- Required action -
State the number of lines in the material below that contain the word "currently", without any other text.

- Provided entries -
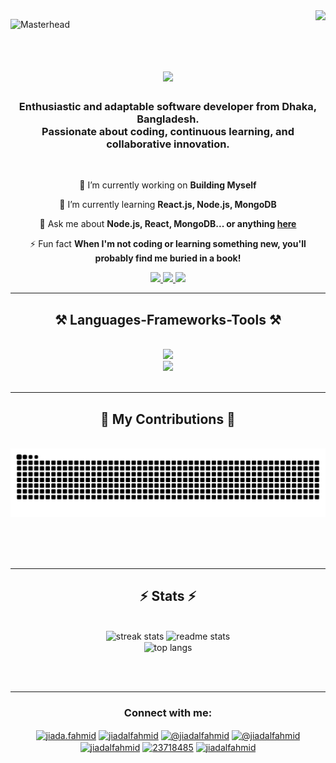 <img align="right" src="https://visitor-badge.laobi.icu/badge?page_id=jiadalfahmid.jiadalfahmid" />

![Masterhead](https://github.com/jiadalfahmid/jiadalfahmid/assets/147273546/70809ad6-7dae-4f0d-bf6a-133a95a9d19e)
<br> <br>

<h1 align="center">
    <img src="https://readme-typing-svg.herokuapp.com/?font=Orbitron&color=cc33ff&weight=700&size=35&center=true&vCenter=true&width=500&height=70&duration=4000&lines=Hi+There!+👋;+I'm+Jiad+Al+Fahmid!;" />
</h1>

<h3 align="center">Enthusiastic and adaptable software developer from Dhaka, Bangladesh.<br> Passionate about coding, continuous learning, and collaborative innovation.</h3>

<br/>

<div align="center">
 
 🔭 I’m currently working on **Building Myself**
 
 🌱 I’m currently learning **React.js, Node.js, MongoDB**

💬 Ask me about **Node.js, React, MongoDB... or anything [here](https://github.com/jiadalfahmid/jiadalfahmid/issues)**

⚡ Fun fact **When I'm not coding or learning something new, you'll probably find me buried in a book!**

 </div>
 <div align="center"> 
  <a href="mailto:jiadalfahmid@gmail.com" target="_blank">
    <img src="https://img.shields.io/badge/Gmail-ffffff?style=for-the-badge&logo=gmail&logoColor=red" />
  </a>
  <a href="https://linkedin.com/in/jiada.fahmid" target="_blank">
    <img src="https://img.shields.io/badge/LinkedIn-0077B5?style=for-the-badge&logo=linkedin&logoColor=white" />
  </a>
  <a href="https://github.com/jiadalfahmid" target="_blank">
     <img src="https://img.shields.io/badge/Portfolio-cc33ff?style=for-the-badge&logo=todoist&logoColor=white" />
  </a>
</div>

 <hr/>
 <h2 align="center">⚒️ Languages-Frameworks-Tools ⚒️</h2>
<br/>
<div align="center">
    <img src="https://skillicons.dev/icons?i=html,css,tailwind,react,github,git,vscode,figma" /><br>
    <img src="https://skillicons.dev/icons?i=javascript,bootstrap,nodejs,mongodb" /><br>
</div>

<br/>
<hr/>

<div align="center">
  <h2>🐍 My Contributions 🐍</h2>
  <br>
  <img alt="snake eating my contributions" src="https://raw.githubusercontent.com/jiadalfahmid/jiadalfahmid/output/github-contribution-grid-snake.svg" />
  
  <br/><br/><br/>
</div>

<hr/>
<h2 align="center">⚡ Stats ⚡</h2>
<br>
<div align=center>
  <img width=390 height=170 src="https://github-readme-streak-stats-salesp07.vercel.app/?user=jiadalfahmid&count_private=true&theme=jolly&border_radius=10" alt="streak stats"/>
  <img width=390 height=170 src="https://github-readme-stats-salesp07.vercel.app/api?username=jiadalfahmid&count_private=true&show_icons=true&theme=jolly&rank_icon=github&border_radius=10" alt="readme stats" />
  <br/>
  <img width=325 align="center" src="https://github-readme-stats-salesp07.vercel.app/api/top-langs/?username=jiadalfahmid&hide=HTML&langs_count=8&layout=compact&theme=jolly&border_radius=10&size_weight=0.5&count_weight=0.5&exclude_repo=github-readme-stats" alt="top langs" />
</div>

<br/><br/>
<hr>

<h3 align="center">Connect with me:</h3>
<p align="center">
<a href="https://fb.com/jiada.fahmid" target="blank"><img align="center" src="https://raw.githubusercontent.com/rahuldkjain/github-profile-readme-generator/master/src/images/icons/Social/facebook.svg" alt="jiada.fahmid" height="30" width="40" /></a>
<a href="https://instagram.com/jiadalfahmid" target="blank"><img align="center" src="https://raw.githubusercontent.com/rahuldkjain/github-profile-readme-generator/master/src/images/icons/Social/instagram.svg" alt="jiadalfahmid" height="30" width="40" /></a>
<a href="https://medium.com/@jiadalfahmid" target="blank"><img align="center" src="https://raw.githubusercontent.com/rahuldkjain/github-profile-readme-generator/master/src/images/icons/Social/medium.svg" alt="@jiadalfahmid" height="30" width="40" /></a>
<a href="https://www.youtube.com/@jiadalfahmid" target="blank"><img align="center" src="https://raw.githubusercontent.com/rahuldkjain/github-profile-readme-generator/master/src/images/icons/Social/youtube.svg" alt="@jiadalfahmid" height="30" width="40" /></a>
<a href="https://twitter.com/jiadalfahmid" target="blank"><img align="center" src="https://raw.githubusercontent.com/rahuldkjain/github-profile-readme-generator/master/src/images/icons/Social/twitter.svg" alt="jiadalfahmid" height="30" width="40" /></a>
<a href="https://stackoverflow.com/users/23718485" target="blank"><img align="center" src="https://raw.githubusercontent.com/rahuldkjain/github-profile-readme-generator/master/src/images/icons/Social/stack-overflow.svg" alt="23718485" height="30" width="40" /></a>
<a href="https://dev.to/jiadalfahmid" target="blank"><img align="center" src="https://raw.githubusercontent.com/rahuldkjain/github-profile-readme-generator/master/src/images/icons/Social/devto.svg" alt="jiadalfahmid" height="30" width="40" /></a>
</p>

- Output for this task -
2